Get up close and personal with the biggest names at one of the season’s best Oscar predictors—including Nicole Kidman, Alfonso Cuarón, Matthew McConaughey, Laura Dern, Damien Chazelle, and the women of The Favourite.

This year’s lineup gave us all plenty to talk about, with a starry array of world premieres, European festival holdovers, and smaller curios that thrilled and enlightened. To capture some of the talent responsible for these films, photographer Justin Bishop roamed the festival all weekend, snapping portraits of some of the biggest movers and shakers at this year’s festival—photographic proof that they made the long journey.


Photograph by Justin Bishop

Marielle Heller, Melissa McCarthy, and Richard E. Grant (Can You Ever Forgive Me?)

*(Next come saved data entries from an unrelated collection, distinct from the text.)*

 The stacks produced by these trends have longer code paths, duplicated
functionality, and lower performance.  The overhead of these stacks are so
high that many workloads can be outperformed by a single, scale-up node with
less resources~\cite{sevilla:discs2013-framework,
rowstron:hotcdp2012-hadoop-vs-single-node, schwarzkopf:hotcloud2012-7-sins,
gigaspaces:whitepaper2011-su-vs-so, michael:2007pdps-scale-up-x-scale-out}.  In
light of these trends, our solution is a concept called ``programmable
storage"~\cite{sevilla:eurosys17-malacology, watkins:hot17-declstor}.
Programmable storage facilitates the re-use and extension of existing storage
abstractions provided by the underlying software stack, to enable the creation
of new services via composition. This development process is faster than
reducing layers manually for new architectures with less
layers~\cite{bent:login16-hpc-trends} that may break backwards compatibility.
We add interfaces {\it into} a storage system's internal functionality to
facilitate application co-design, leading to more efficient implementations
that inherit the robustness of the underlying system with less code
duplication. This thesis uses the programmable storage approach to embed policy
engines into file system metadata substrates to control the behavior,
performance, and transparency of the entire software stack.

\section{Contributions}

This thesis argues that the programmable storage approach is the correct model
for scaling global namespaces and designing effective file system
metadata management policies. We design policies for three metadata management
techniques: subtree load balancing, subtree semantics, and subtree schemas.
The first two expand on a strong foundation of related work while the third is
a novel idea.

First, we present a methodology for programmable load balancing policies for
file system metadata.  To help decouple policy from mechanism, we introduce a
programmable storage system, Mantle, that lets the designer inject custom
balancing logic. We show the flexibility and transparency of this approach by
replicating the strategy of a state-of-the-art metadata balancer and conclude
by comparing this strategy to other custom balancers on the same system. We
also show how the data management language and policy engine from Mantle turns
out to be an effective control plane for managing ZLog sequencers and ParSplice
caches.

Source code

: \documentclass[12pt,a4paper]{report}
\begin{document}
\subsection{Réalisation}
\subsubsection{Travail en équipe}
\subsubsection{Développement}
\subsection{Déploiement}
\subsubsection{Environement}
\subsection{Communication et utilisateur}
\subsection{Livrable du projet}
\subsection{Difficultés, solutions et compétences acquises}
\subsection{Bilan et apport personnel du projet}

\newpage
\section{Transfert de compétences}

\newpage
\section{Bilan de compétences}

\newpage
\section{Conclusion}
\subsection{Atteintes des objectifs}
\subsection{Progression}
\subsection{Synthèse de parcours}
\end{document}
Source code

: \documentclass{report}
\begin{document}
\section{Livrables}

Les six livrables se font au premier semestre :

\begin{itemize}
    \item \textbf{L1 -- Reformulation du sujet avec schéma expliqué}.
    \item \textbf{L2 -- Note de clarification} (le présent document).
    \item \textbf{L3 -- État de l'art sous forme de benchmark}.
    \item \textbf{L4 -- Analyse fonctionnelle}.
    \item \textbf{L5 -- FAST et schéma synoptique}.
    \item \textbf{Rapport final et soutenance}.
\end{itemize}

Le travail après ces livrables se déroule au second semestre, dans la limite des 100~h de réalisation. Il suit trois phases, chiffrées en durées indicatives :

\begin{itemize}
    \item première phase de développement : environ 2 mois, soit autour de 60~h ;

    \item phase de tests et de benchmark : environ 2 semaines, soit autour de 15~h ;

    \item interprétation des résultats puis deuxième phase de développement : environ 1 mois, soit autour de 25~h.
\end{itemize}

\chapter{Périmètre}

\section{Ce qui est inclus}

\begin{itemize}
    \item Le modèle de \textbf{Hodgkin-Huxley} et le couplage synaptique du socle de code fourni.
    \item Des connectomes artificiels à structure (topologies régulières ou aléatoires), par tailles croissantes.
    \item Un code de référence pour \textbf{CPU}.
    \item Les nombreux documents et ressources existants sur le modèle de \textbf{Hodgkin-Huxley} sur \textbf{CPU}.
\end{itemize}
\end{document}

In Marielle Heller’s Can You Ever Forgive Me?, an adaptation of biographer Lee Israel’s memoir of the same name, Melissa McCarthyplays the broke, lonely, and wickedly smart Israel, who teams up with Richard E. Grant’s street-smart mischief-maker, Jack Hock, in a literary forgery scheme. “Lee, she cared about what people thought of her work and her writing, but in terms of people liking her, she had no time for it,” McCarthy said. “Which is really an appealing thing for me. I thought that was wildly exciting.”

Yorgos Lanthimos and Emma Stone (The Favourite)

The Favourite director Yorgos Lanthimos made his first-ever trip to Telluride this year, while one of his leading ladies, Emma Stone,returned for her third time in a row. They arrived fresh from the Venice Film Festival, where The Favourite premiered to raves. The reception was equally enthusiastic in the Colorado mountains, where audiences were more than tickled by the bawdy hijinks in Queen Anne’s court. Stone, who received a special tribute from the festival this year, steps out of her contemporary comfort zone in the film (and dons a British accent) with striking results. Lanthimos has built a beautiful stage for three terrific actresses—joining Stone in the scheming are Rachel Weisz and Olivia Colman—to go for broke. The Favourite leaves Telluride looking like one of the crown jewels of Oscar season.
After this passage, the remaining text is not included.